One of the many fascinating facts that you see in Economic History and Modern India: Redefining the Link by Tirthankar Roy (Journal of Economic Perspectives, Summer 2002) is about India’s trade/GDP ratio. The trade/GDP ratio rose dramatically from 1 to 2 per cent in 1800 to 20 per cent in 1914.

By 1970, the trade/GDP ratio had dropped to 8 per cent. It was only in the mid 1990s, the trade/GDP ratio had got back to
the 20 per cent value seen in 1914.

Most people in India today are not aware of the pre-War world, where goods and services flowed freely across the boundary, when
people in India diversified their portfolios across the globe, travelled freely within the British Empire, etc.

After the War, there was a big push worldwide to reduce trade barriers. Governments, then, made the call that agriculture was not
worth fighting for (since it was a fading share of world GDP but a large number of votes), and focused on manufacturing. By and large,
this worked. Trade in manufacturing is pretty free worldwide.
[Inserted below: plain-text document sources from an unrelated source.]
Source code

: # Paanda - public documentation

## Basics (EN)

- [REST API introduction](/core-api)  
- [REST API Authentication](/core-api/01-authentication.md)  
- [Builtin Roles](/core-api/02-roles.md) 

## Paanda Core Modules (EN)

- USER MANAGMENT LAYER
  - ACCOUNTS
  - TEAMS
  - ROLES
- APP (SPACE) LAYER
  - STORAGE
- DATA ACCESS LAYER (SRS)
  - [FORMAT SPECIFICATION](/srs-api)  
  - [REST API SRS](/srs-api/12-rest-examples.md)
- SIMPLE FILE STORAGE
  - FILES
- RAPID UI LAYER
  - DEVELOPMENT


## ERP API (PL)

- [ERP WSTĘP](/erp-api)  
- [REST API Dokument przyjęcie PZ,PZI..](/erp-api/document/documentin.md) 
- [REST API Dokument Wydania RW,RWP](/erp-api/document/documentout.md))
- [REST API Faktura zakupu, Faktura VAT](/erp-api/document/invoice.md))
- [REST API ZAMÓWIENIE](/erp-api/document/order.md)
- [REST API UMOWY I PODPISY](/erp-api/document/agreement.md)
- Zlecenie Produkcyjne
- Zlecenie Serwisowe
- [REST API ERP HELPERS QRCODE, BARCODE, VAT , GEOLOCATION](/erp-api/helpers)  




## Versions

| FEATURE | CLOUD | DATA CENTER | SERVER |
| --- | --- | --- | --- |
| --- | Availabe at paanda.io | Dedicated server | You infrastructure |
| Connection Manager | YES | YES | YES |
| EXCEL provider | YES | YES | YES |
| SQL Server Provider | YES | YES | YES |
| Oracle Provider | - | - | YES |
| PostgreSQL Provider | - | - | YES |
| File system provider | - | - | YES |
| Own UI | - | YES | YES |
But world GDP shifted away from manufacturing. Today, world GDP is dominated by services. World GDP is now 5.8% agriculture, 30.8% manufacturing and 63.4% services.

Crudely speaking, if we have full free trade in goods, but zero trade in agriculture or services, then 69% of World GDP is submerged
in autarky.

Over the last 20 years, manufacturing trade liberalisation has continued, but the share of services in world GDP has risen. I suspect
that overall, this has made the world less hospitable to trade.

An interesting article on voxEU by Sebastien Miroudot, Jehan Sauvage and Ben Shepherd points out that in the aggregate, the costs of trade have dropped sharply for goods from 1995 onwards, but not for services.

We need to work harder on removing a variety of barriers to trade in goods. But we need to work much harder on removing the barriers to trade in services.

In this sense, the globalisation project is far from done. By and large, the world has done well on removing barriers to the movement of goods and capital (though India is as yet a laggard on both fronts). The two great frontiers are now trade in services and the movement of people. Given the huge footprint of services in world GDP, it is not even the case that we are exposing the world economy to as much global competition as was the case a few decades ago, when manufacturing was a big part of world trade and there was a lot of trade in it.